Investors on Britain, Ireland and Denmark will benefit soon from liberalized exchange control rules approved by the British Treasury and the European Community.

The British Treasury announced today that it is dropping the 25 per cent surrender requirement on investment premium dollars, although the investment currency poll will remain in effect.

Under the changes, which become effective Jan. 1, British investors wishing to purchase foreign securities must first obtain foreign exchange from the pool of "premium dollars that are currently trading at about 90 per cent above the official pound-dollar exchange rate. When the securities are sold all of the proceeds may be converted to pounds through the premium dollar market. At present only 75 per cent of the proceeds may be converted at that market and 25 per cent must be converted at the prevailing commercial rate.

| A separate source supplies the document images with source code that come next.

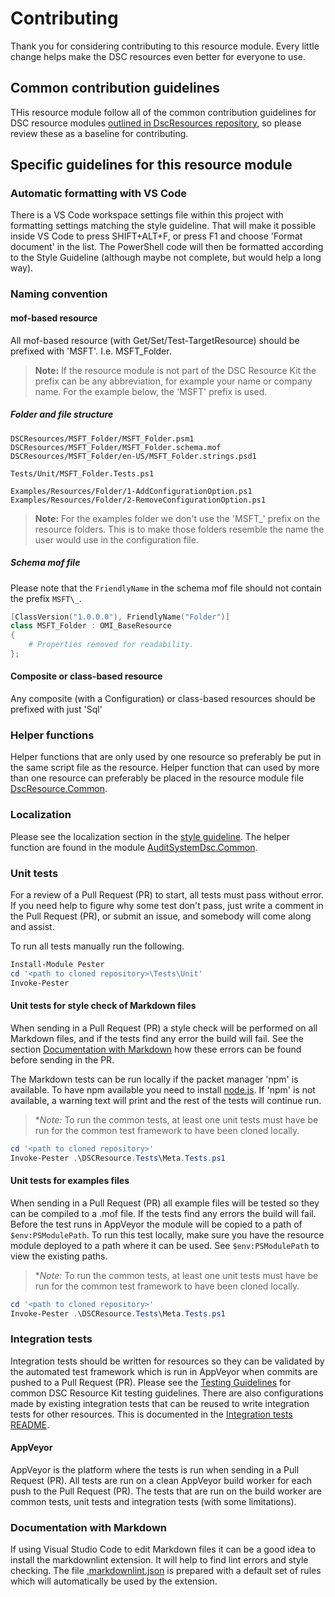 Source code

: # Contributing

Thank you for considering contributing to this resource module. Every little
change helps make the DSC resources even better for everyone to use.

## Common contribution guidelines

THis resource module follow all of the common contribution guidelines for
DSC resource modules [outlined in DscResources repository](https://github.com/PowerShell/DscResources/blob/master/CONTRIBUTING.md),
so please review these as a baseline for contributing.

## Specific guidelines for this resource module

### Automatic formatting with VS Code

There is a VS Code workspace settings file within this project with formatting
settings matching the style guideline. That will make it possible inside VS Code
to press SHIFT+ALT+F, or press F1 and choose 'Format document' in the list. The
PowerShell code will then be formatted according to the Style Guideline
(although maybe not complete, but would help a long way).

### Naming convention

#### mof-based resource

All mof-based resource (with Get/Set/Test-TargetResource) should be prefixed
with 'MSFT'. I.e. MSFT\_Folder.

>**Note:** If the resource module is not part of the DSC Resource Kit the
>prefix can be any abbreviation, for example your name or company name.
>For the example below, the 'MSFT' prefix is used.

##### Folder and file structure

```Text
DSCResources/MSFT_Folder/MSFT_Folder.psm1
DSCResources/MSFT_Folder/MSFT_Folder.schema.mof
DSCResources/MSFT_Folder/en-US/MSFT_Folder.strings.psd1

Tests/Unit/MSFT_Folder.Tests.ps1

Examples/Resources/Folder/1-AddConfigurationOption.ps1
Examples/Resources/Folder/2-RemoveConfigurationOption.ps1
```

>**Note:** For the examples folder we don't use the 'MSFT\_' prefix on the
>resource folders. This is to make those folders resemble the name the user
>would use in the configuration file.

##### Schema mof file

Please note that the `FriendlyName` in the schema mof file should not
contain the prefix `MSFT\_`.

```powershell
[ClassVersion("1.0.0.0"), FriendlyName("Folder")]
class MSFT_Folder : OMI_BaseResource
{
    # Properties removed for readability.
};
```

#### Composite or class-based resource

Any composite (with a Configuration) or class-based resources should be
prefixed with just 'Sql'

### Helper functions

Helper functions that are only used by one resource
so preferably be put in the same script file as the resource.
Helper function that can used by more than one resource can preferably
be placed in the resource module file [DscResource.Common](/Modules/AuditSettingDsc.Common/AuditSystemDsc.Common.psm1).

### Localization

Please see the localization section in the [style guideline](https://github.com/PowerShell/DscResources/blob/master/StyleGuidelines.md#localization).
The helper function are found in the module [AuditSystemDsc.Common](/Modules/AuditSystemDsc.Common/AuditSystemDsc.Common.psm1).

### Unit tests

For a review of a Pull Request (PR) to start, all tests must pass without error.
If you need help to figure why some test don't pass, just write a comment in the
Pull Request (PR), or submit an issue, and somebody will come along and assist.

To run all tests manually run the following.

```powershell
Install-Module Pester
cd '<path to cloned repository>\Tests\Unit'
Invoke-Pester
```

#### Unit tests for style check of Markdown files

When sending in a Pull Request (PR) a style check will be performed on all Markdown
files, and if the tests find any error the build will fail.
See the section [Documentation with Markdown](#documentation-with-markdown) how
these errors can be found before sending in the PR.

The Markdown tests can be run locally if the packet manager 'npm' is available.
To have npm available you need to install [node.js](https://nodejs.org/en/download/).
If 'npm' is not available, a warning text will print and the rest of the tests
will continue run.

>**Note:* To run the common tests, at least one unit tests must have be run for
>the common test framework to have been cloned locally.

```powershell
cd '<path to cloned repository>'
Invoke-Pester .\DSCResource.Tests\Meta.Tests.ps1
```

#### Unit tests for examples files

When sending in a Pull Request (PR) all example files will be tested so they can
be compiled to a .mof file. If the tests find any errors the build will fail.
Before the test runs in AppVeyor the module will be copied to a path of
`$env:PSModulePath`.
To run this test locally, make sure you have the resource module
deployed to a path where it can be used.
See `$env:PSModulePath` to view the existing paths.

>**Note:* To run the common tests, at least one unit tests must have be run for
>the common test framework to have been cloned locally.

```powershell
cd '<path to cloned repository>'
Invoke-Pester .\DSCResource.Tests\Meta.Tests.ps1
```

### Integration tests

Integration tests should be written for resources so they can be validated by
the automated test framework which is run in AppVeyor when commits are pushed
to a Pull Request (PR).
Please see the [Testing Guidelines](https://github.com/PowerShell/DscResources/blob/master/TestsGuidelines.md)
for common DSC Resource Kit testing guidelines.
There are also configurations made by existing integration tests that can be reused
to write integration tests for other resources. This is documented in the
[Integration tests README](/Tests/Integration/README.md).

#### AppVeyor

AppVeyor is the platform where the tests is run when sending in a Pull Request (PR).
All tests are run on a clean AppVeyor build worker for each push to the Pull
Request (PR).
The tests that are run on the build worker are common tests, unit tests and
integration tests (with some limitations).

### Documentation with Markdown

If using Visual Studio Code to edit Markdown files it can be a good idea to install
the markdownlint extension. It will help to find lint errors and style checking.
The file [.markdownlint.json](/.markdownlint.json) is prepared with a default set
of rules which will automatically be used by the extension.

The new ruling will have the effect of making more premium dollars available and it will allow British investors to obtain a higher overall return on salws of foreign securities.

A dealer in premium funds said he expects the dollar premium to rise soon. Since the dollar premium is calculated on the basis of sterling's old parity with the dollar of 2.60571 those using the premium have been able to obtain a higher exchange rate than the present commercial rate. Thus while the premium is at about 90 per cent above the spot rate the effective surcharge to the investor is around 37.63 per cent taking into account the 2.60571 conversion rate.

The commission also directed Denmark to allow its residents to acquires securities issued by the EC and the European Investment Bank, such as Britain is planning.